++++ Data extracts

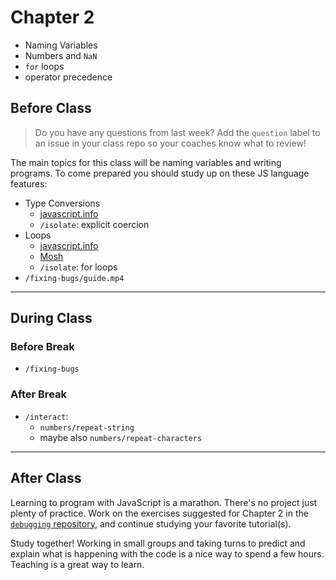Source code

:# Chapter 2

- Naming Variables
- Numbers and `NaN`
- `for` loops
- operator precedence

## Before Class

> Do you have any questions from last week? Add the `question` label to an issue in your class repo so your coaches know what to review!

The main topics for this class will be naming variables and writing programs.
To come prepared you should study up on these JS language features:

- Type Conversions
  - [javascript.info](https://javascript.info/type-conversions)
  - `/isolate`: explicit coercion
- Loops
  - [javascript.info](https://javascript.info/while-for)
  - [Mosh](https://www.youtube.com/watch?v=s9wW2PpJsmQ)
  - `/isolate`: for loops
- `/fixing-bugs/guide.mp4`

---

## During Class

### Before Break

- `/fixing-bugs`

### After Break

- `/interact`:
  - `numbers/repeat-string`
  - maybe also `numbers/repeat-characters`

---

## After Class

Learning to program with JavaScript is a marathon. There's no project just plenty of practice. Work on the exercises suggested for Chapter 2 in the [`debugging` repository](https://github.com/HackYourFutureBelgium/debugging), and continue studying your favorite tutorial(s).

Study together! Working in small groups and taking turns to predict and explain
what is happening with the code is a nice way to spend a few hours. Teaching is
a great way to learn.
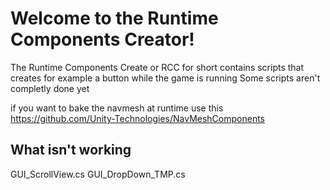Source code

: # Welcome to the Runtime Components Creator!

The Runtime Components Create or RCC for short contains scripts that creates for example
a button while the game is running Some scripts aren't completly done yet 

if you want to bake the navmesh at runtime use this
https://github.com/Unity-Technologies/NavMeshComponents

## What isn't working
GUI_ScrollView.cs
GUI_DropDown_TMP.cs
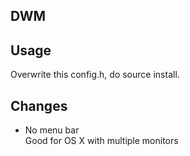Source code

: DWM
---

## Usage

Overwrite this config.h, do source install.

## Changes

* No menu bar  
  Good for OS X with multiple monitors
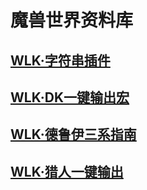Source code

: # 魔兽世界资料库
## [WLK·字符串插件](WOW/插件-字符串.md)
## [WLK·DK一键输出宏](WOW/WLKDK一键输出宏.md)
## [WLK·德鲁伊三系指南](WOW/WLK德鲁伊指南.md)
## [WLK·猎人一键输出](WOW/猎人一键输出.md)
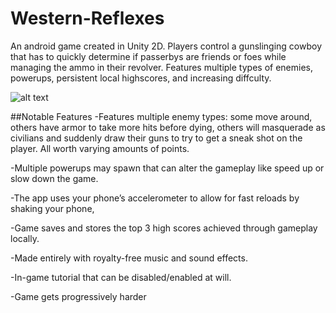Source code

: # Western-Reflexes
An android game created in Unity 2D. Players control a gunslinging cowboy that has to quickly determine if passerbys are friends or foes while managing the ammo in their revolver. 
Features multiple types of enemies, powerups, persistent local highscores, and increasing diffculty.

![alt text](https://github.com/TriducRoyDo/Western-Reflexes/blob/master/Assets/Untitled-1.png)

##Notable Features
-Features multiple enemy types: some move around, others have armor to take more hits before dying, 
others will masquerade as civilians and suddenly draw their guns to try to get a sneak shot on the player. All worth varying amounts of points.

-Multiple powerups may spawn that can alter the gameplay like speed up or slow down the game.

-The app uses your phone’s accelerometer to allow for fast reloads by shaking your phone,

-Game saves and stores the top 3 high scores achieved through gameplay locally. 

-Made entirely with royalty-free music and sound effects.

-In-game tutorial that can be disabled/enabled at will.

-Game gets progressively harder
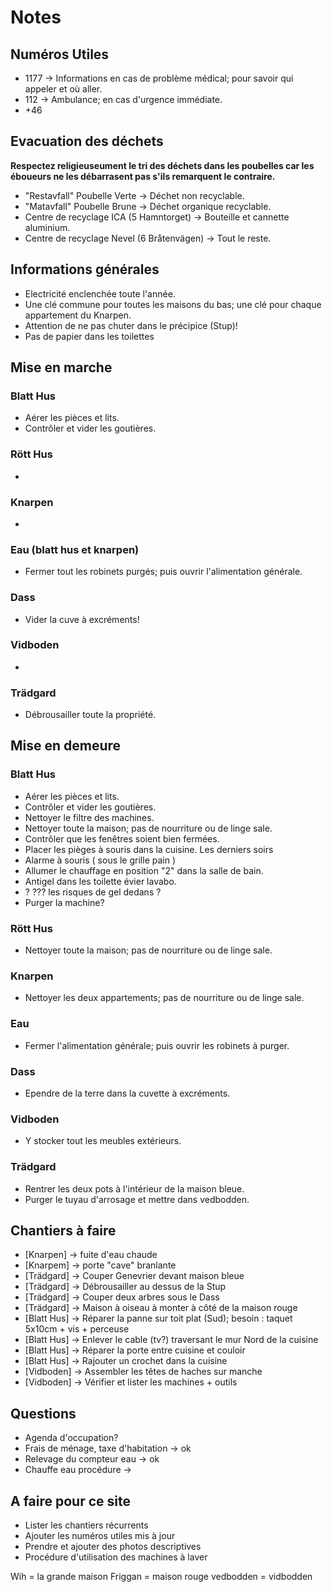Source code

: # Notes

## Numéros Utiles

- 1177 -> Informations en cas de problème médical; pour savoir qui appeler et où aller.
- 112 -> Ambulance; en cas d'urgence immédiate.
- +46
## Evacuation des déchets

**Respectez religieuseument le tri des déchets dans les poubelles car les éboueurs ne les débarrasent pas s'ils remarquent le contraire.**

- "Restavfall" Poubelle Verte -> Déchet non recyclable.
- "Matavfall" Poubelle Brune -> Déchet organique recyclable.
- Centre de recyclage ICA (5 Hamntorget) -> Bouteille et cannette aluminium.
- Centre de recyclage Nevel (6 Bråtenvägen) -> Tout le reste.

## Informations générales

- Electricité enclenchée toute l'année.
- Une clé commune pour toutes les maisons du bas; une clé pour chaque appartement du Knarpen.
- Attention de ne pas chuter dans le précipice (Stup)!
- Pas de papier dans les toilettes
## Mise en marche

### Blatt Hus

- Aérer les pièces et lits.
- Contrôler et vider les goutières.

### Rött Hus

- 

### Knarpen

- 

### Eau (blatt hus et knarpen)

- Fermer tout les robinets purgés; puis ouvrir l'alimentation générale.

### Dass

- Vider la cuve à excréments!

### Vidboden

- 

### Trädgard

- Débrousailler toute la propriété.

## Mise en demeure

### Blatt Hus

- Aérer les pièces et lits.
- Contrôler et vider les goutières.
- Nettoyer le filtre des machines.
- Nettoyer toute la maison; pas de nourriture ou de linge sale.
- Contrôler que les fenêtres soient bien fermées.
- Placer les pièges à souris dans la cuisine. Les derniers soirs
- Alarme à souris ( sous le grille pain )
- Allumer le chauffage en position "2" dans la salle de bain.
- Antigel dans les toilette évier lavabo.
- ? ??? les risques de gel dedans ?
- Purger la machine?

### Rött Hus

- Nettoyer toute la maison; pas de nourriture ou de linge sale.

### Knarpen

- Nettoyer les deux appartements; pas de nourriture ou de linge sale.

### Eau

- Fermer l'alimentation générale; puis ouvrir les robinets à purger.

### Dass

- Ependre de la terre dans la cuvette à excréments.

### Vidboden

- Y stocker tout les meubles extérieurs.

### Trädgard

- Rentrer les deux pots à l'intérieur de la maison bleue.
- Purger le tuyau d'arrosage et mettre dans vedbodden.

## Chantiers à faire

- [Knarpen] -> fuite d'eau chaude 
- [Knarpem] -> porte "cave" branlante
- [Trädgard] -> Couper Genevrier devant maison bleue
- [Trädgard] -> Débrousailler au dessus de la Stup
- [Trädgard] -> Couper deux arbres sous le Dass
- [Trädgard] -> Maison à oiseau à monter à côté de la maison rouge
- [Blatt Hus] -> Réparer la panne sur toit plat (Sud); besoin : taquet 5x10cm + vis + perceuse
- [Blatt Hus] -> Enlever le cable (tv?) traversant le mur Nord de la cuisine
- [Blatt Hus] -> Réparer la porte entre cuisine et couloir
- [Blatt Hus] -> Rajouter un crochet dans la cuisine
- [Vidboden] -> Assembler les têtes de haches sur manche
- [Vidboden] -> Vérifier et lister les machines + outils

## Questions

- Agenda d'occupation?
- Frais de ménage, taxe d'habitation -> ok
- Relevage du compteur eau -> ok
- Chauffe eau procédure -> 
## A faire pour ce site

- Lister les chantiers récurrents
- Ajouter les numéros utiles mis à jour
- Prendre et ajouter des photos descriptives
- Procédure d'utilisation des machines à laver

Wih = la grande maison
Friggan = maison rouge
vedbodden = vidbodden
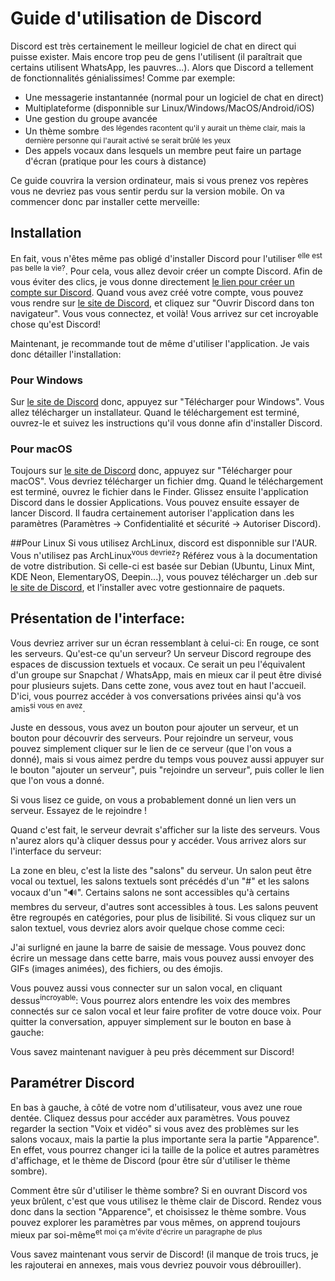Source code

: # Guide d'utilisation de Discord
Discord est très certainement le meilleur logiciel de chat en direct qui puisse exister. Mais encore trop peu de gens l'utilisent (il paraîtrait que certains utilisent WhatsApp, les pauvres...). Alors que Discord a tellement de fonctionnalités génialissimes! Comme par exemple:
* Une messagerie instantannée (normal pour un logiciel de chat en direct)
* Multiplateforme (disponnible sur Linux/Windows/MacOS/Android/iOS)
* Une gestion du groupe avancée
* Un thème sombre <sup>des légendes racontent qu'il y aurait un thème clair, mais la dernière personne qui l'aurait activé se serait brûlé les yeux</sup>
* Des appels vocaux dans lesquels un membre peut faire un partage d'écran (pratique pour les cours à distance)

Ce guide couvrira la version ordinateur, mais si vous prenez vos repères vous ne devriez pas vous sentir perdu sur la version mobile.
On va commencer donc par installer cette merveille:

## Installation
En fait, vous n'êtes même pas obligé d'installer Discord pour l'utiliser <sup>elle est pas belle la vie?</sup>.
Pour cela, vous allez devoir créer un compte Discord. Afin de vous éviter des clics, je vous donne directement [le lien pour créer un compte sur Discord](https://discordapp.com/register). Quand vous avez créé votre compte, vous pouvez vous rendre sur [le site de Discord](https://discord.gg), et cliquez sur "Ouvrir Discord dans ton navigateur". Vous vous connectez, et voilà! Vous arrivez sur cet incroyable chose qu'est Discord!

Maintenant, je recommande tout de même d'utiliser l'application. Je vais donc détailler l'installation:
### Pour Windows
Sur [le site de Discord](https://discord.gg) donc, appuyez sur "Télécharger pour Windows". Vous allez télécharger un installateur. Quand le téléchargement est terminé, ouvrez-le et suivez les instructions qu'il vous donne afin d'installer Discord.

### Pour macOS
Toujours sur [le site de Discord](https://discord.gg) donc, appuyez sur "Télécharger pour macOS". Vous devriez télécharger un fichier dmg. Quand le téléchargement est terminé, ouvrez le fichier dans le Finder. Glissez ensuite l'application Discord dans le dossier Applications. Vous pouvez ensuite essayer de lancer Discord. Il faudra certainement autoriser l'application dans les paramètres (Paramètres -> Confidentialité et sécurité -> Autoriser Discord).

##Pour Linux
Si vous utilisez ArchLinux, discord est disponnible sur l'AUR.
Vous n'utilisez pas ArchLinux<sup>vous devriez</sup>?
Référez vous à la documentation de votre distribution. Si celle-ci est basée sur Debian (Ubuntu, Linux Mint, KDE Neon, ElementaryOS, Deepin...), vous pouvez télécharger un .deb sur [le site de Discord](https://discord.gg), et l'installer avec votre gestionnaire de paquets.
## Présentation de l'interface:
Vous devriez arriver sur un écran ressemblant à celui-ci:
En rouge, ce sont les serveurs. Qu'est-ce qu'un serveur? Un serveur Discord regroupe des espaces de discussion textuels et vocaux. Ce serait un peu l'équivalent d'un groupe sur Snapchat / WhatsApp, mais en mieux car il peut être divisé pour plusieurs sujets.
Dans cette zone, vous avez tout en haut l'accueil. D'ici, vous pourrez accéder à vos conversations privées ainsi qu'à vos amis<sup>si vous en avez</sup>.

Juste en dessous, vous avez un bouton pour ajouter un serveur, et un bouton pour découvrir des serveurs. Pour rejoindre un serveur, vous pouvez simplement cliquer sur le lien de ce serveur (que l'on vous a donné), mais si vous aimez perdre du temps vous pouvez aussi appuyer sur le bouton "ajouter un serveur", puis "rejoindre un serveur", puis coller le lien que l'on vous a donné.

Si vous lisez ce guide, on vous a probablement donné un lien vers un serveur. Essayez de le rejoindre ! 

Quand c'est fait, le serveur devrait s'afficher sur la liste des serveurs. Vous n'aurez alors qu'à cliquer dessus pour y accéder. Vous arrivez alors sur l'interface du serveur:

La zone en bleu, c'est la liste des "salons" du serveur. Un salon peut être vocal ou textuel, les salons textuels sont précédés d'un "#" et les salons vocaux d'un "🔊". Certains salons ne sont accessibles qu'à certains membres du serveur, d'autres sont accessibles à tous. 
Les salons peuvent être regroupés en catégories, pour plus de lisibilité. Si vous cliquez sur un salon textuel, vous devriez alors avoir quelque chose comme ceci:

J'ai surligné en jaune la barre de saisie de message. Vous pouvez donc écrire un message dans cette barre, mais vous pouvez aussi envoyer des GIFs (images animées), des fichiers, ou des émojis.

Vous pouvez aussi vous connecter sur un salon vocal, en cliquant dessus<sup>incroyable</sup>: Vous pourrez alors entendre les voix des membres connectés sur ce salon vocal et leur faire profiter de votre douce voix. Pour quitter la conversation, appuyer simplement sur le bouton en base à gauche:

Vous savez maintenant naviguer à peu près décemment sur Discord!

## Paramétrer Discord
En bas à gauche, à côté de votre nom d'utilisateur, vous avez une roue dentée. Cliquez dessus pour accéder aux paramètres. Vous pouvez regarder la section "Voix et vidéo" si vous avez des problèmes sur les salons vocaux, mais la partie la plus importante sera la partie "Apparence". En effet, vous pourrez changer ici la taille de la police et autres paramètres d'affichage, et le thème de Discord (pour être sûr d'utiliser le thème sombre). 

Comment être sûr d'utiliser le thème sombre? Si en ouvrant Discord vos yeux brûlent, c'est que vous utilisez le thème clair de Discord. Rendez vous donc dans la section "Apparence", et choisissez le thème sombre. Vous pouvez explorer les paramètres par vous mêmes, on apprend toujours mieux par soi-même<sup>et moi ça m'évite d'écrire un paragraphe de plus</sup>

Vous savez maintenant vous servir de Discord! (il manque de trois trucs, je les rajouterai en annexes, mais vous devriez pouvoir vous débrouiller).
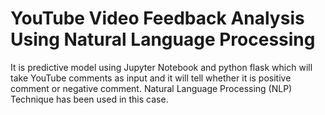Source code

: # YouTube Video Feedback Analysis Using Natural Language Processing
It is predictive model using Jupyter Notebook and python flask which will take YouTube comments as input and it will tell whether it is positive comment or negative comment. Natural Language Processing (NLP) Technique has been used in this case.
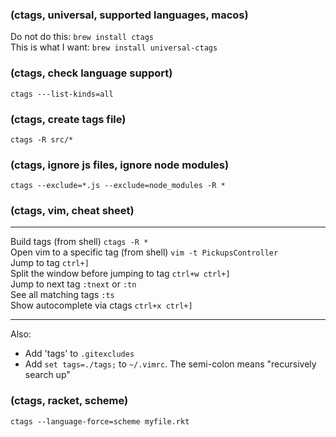 <!-- 2023-06-25 -->  
### (ctags, universal, supported languages, macos)  
Do not do this: `brew install ctags`  
This is what I want: `brew install universal-ctags`  
  
### (ctags, check language support)  
`ctags ---list-kinds=all`  
  
### (ctags, create tags file)  
`ctags -R src/*`  
  
### (ctags, ignore js files, ignore node modules)  
`ctags --exclude=*.js --exclude=node_modules -R *`  
  
<!-- 2014-05-28 -->  
### (ctags, vim, cheat sheet)  
------------------------------------------- ----------------------  
Build tags (from shell)                     `ctags -R *`  
Open vim to a specific tag (from shell)     `vim -t PickupsController`   
Jump to tag                                 `ctrl+]`  
Split the window before jumping to tag      `ctrl+w ctrl+]`  
Jump to next tag                            `:tnext` or `:tn`  
See all matching tags                       `:ts`  
Show autocomplete via ctags                 `ctrl+x ctrl+]`  
------------------------------------------- ----------------------  
  
Also:  
- Add 'tags' to `.gitexcludes`  
- Add `set tags=./tags;` to `~/.vimrc`. The semi-colon means "recursively search up"  
  
<!-- 2015-09-11 -->  
### (ctags, racket, scheme)  
`ctags --language-force=scheme myfile.rkt`  

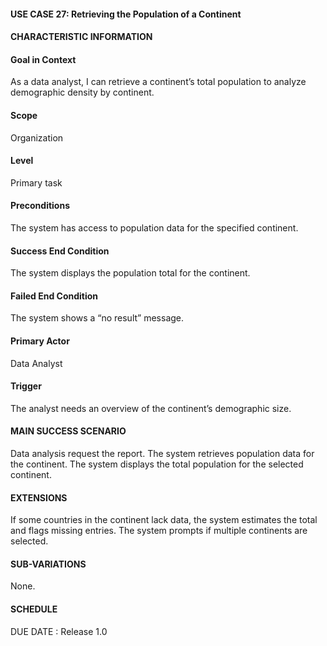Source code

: #### **USE CASE 27: Retrieving the Population of a Continent**
#### **CHARACTERISTIC INFORMATION**

#### **Goal in Context**
As a data analyst, I can retrieve a continent’s total population to analyze demographic density by continent.

#### **Scope**
Organization

#### **Level**
Primary task

#### **Preconditions**
The system has access to population data for the specified continent.

#### **Success End Condition**
The system displays the population total for the continent.

#### **Failed End Condition**
The system shows a “no result” message.

#### **Primary Actor**
Data Analyst

#### **Trigger**
The analyst needs an overview of the continent’s demographic size.

#### **MAIN SUCCESS SCENARIO**
Data analysis request the report.
The system retrieves population data for the continent.
The system displays the total population for the selected continent.
#### **EXTENSIONS**
If some countries in the continent lack data, the system estimates the total and flags missing entries.
The system prompts if multiple continents are selected.

#### **SUB-VARIATIONS**
None.

#### **SCHEDULE**
DUE DATE : Release 1.0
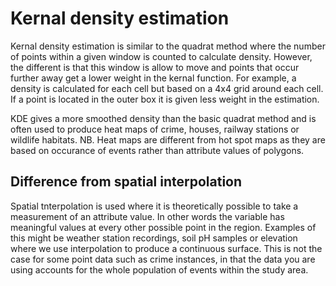# Kernal density estimation

Kernal density estimation is similar to the quadrat method where the number of points within a given window is counted to calculate density. However, the different is that this window is allow to move and points that occur further away get a lower weight in the kernal function. For example, a density is calculated for each cell but based on a 4x4 grid around each cell. If a point is located in the outer box it is given less weight in the estimation. 

KDE gives a more smoothed density than the basic quadrat method and is often used to produce heat maps of crime, houses, railway stations or wildlife habitats. NB. Heat maps are different from hot spot maps as they are based on occurance of events rather than attribute values of polygons. 

## Difference from spatial interpolation

Spatial tnterpolation is used where it is theoretically possible to take a measurement of an attribute value. In other words the variable has meaningful values at every other possible point in the region. Examples of this might be weather station recordings, soil pH samples or elevation where we use interpolation to produce a continuous surface. This is not the case for some point data such as crime instances, in that the data you are using accounts for the whole population of events within the study area.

++++++++

- _Problem requirements_
Work from the entries above. Set down exactly and only the lines from the line with "Wih = la grande maison" to the line with "Discord est très", both included, and leave the pictures out.

- _Exercise output_
Wih = la grande maison
Friggan = maison rouge
vedbodden = vidbodden
Source code

: # Guide d'utilisation de Discord
Discord est très certainement le meilleur logiciel de chat en direct qui puisse exister. Mais encore trop peu de gens l'utilisent (il paraîtrait que certains utilisent WhatsApp, les pauvres...). Alors que Discord a tellement de fonctionnalités génialissimes! Comme par exemple:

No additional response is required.